(Stored data)
+ + + + +

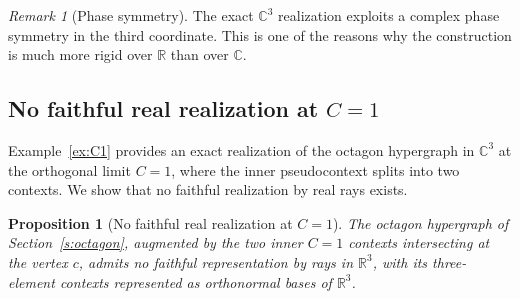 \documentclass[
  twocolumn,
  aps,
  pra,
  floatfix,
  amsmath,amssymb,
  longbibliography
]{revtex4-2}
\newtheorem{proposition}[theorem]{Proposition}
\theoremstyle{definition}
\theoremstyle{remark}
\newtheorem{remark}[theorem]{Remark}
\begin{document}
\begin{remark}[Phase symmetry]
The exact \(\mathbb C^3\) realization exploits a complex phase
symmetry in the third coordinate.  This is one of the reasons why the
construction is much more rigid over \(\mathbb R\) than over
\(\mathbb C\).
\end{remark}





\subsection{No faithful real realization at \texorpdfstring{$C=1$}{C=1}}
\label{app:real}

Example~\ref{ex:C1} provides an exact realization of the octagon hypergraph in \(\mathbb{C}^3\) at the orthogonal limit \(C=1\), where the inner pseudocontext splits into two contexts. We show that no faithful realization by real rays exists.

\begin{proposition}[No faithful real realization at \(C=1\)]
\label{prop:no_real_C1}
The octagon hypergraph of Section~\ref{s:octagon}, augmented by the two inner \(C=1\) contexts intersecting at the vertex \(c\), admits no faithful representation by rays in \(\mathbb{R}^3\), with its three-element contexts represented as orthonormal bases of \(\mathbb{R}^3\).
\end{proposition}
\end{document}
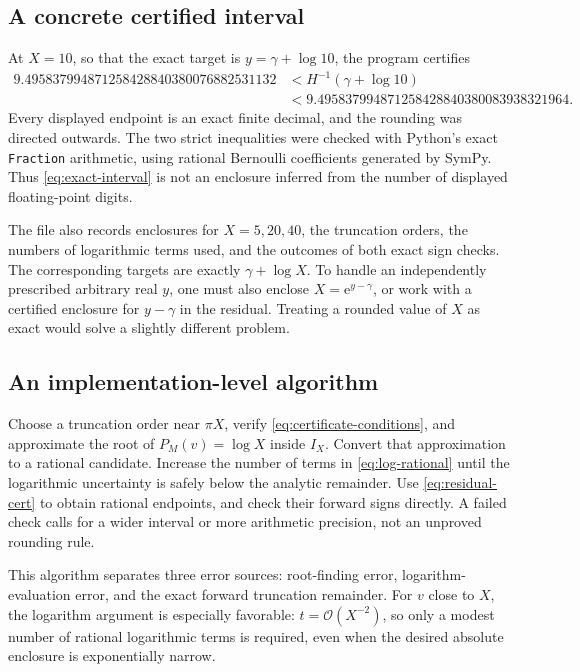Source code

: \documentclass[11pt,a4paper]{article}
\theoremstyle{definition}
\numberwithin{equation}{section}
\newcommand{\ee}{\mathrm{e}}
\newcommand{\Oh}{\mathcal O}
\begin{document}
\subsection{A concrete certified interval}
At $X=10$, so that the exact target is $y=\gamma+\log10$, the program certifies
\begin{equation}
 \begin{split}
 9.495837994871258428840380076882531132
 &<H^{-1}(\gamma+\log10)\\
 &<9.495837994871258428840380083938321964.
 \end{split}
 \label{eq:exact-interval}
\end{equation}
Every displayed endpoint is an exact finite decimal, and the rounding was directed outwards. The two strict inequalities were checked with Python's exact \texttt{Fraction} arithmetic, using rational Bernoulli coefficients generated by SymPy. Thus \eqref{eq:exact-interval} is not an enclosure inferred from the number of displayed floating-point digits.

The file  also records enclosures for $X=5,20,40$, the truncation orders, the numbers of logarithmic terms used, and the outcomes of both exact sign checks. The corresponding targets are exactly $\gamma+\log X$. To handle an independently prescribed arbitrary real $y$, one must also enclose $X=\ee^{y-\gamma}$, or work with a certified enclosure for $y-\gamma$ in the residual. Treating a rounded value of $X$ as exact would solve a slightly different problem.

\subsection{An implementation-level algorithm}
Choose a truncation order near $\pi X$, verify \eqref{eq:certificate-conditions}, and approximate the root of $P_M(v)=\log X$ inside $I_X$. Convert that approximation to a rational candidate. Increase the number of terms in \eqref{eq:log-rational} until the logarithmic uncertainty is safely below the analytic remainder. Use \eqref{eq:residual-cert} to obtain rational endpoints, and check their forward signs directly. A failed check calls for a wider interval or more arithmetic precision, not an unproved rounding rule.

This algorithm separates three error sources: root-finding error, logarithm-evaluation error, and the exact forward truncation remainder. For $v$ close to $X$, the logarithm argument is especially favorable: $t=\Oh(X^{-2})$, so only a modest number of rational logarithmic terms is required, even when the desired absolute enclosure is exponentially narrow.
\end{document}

+ + + + +

Directions for this task — For every line of the records that includes the string "gamma", add one to a tally; the answer is that tally alone.

Solution below — 3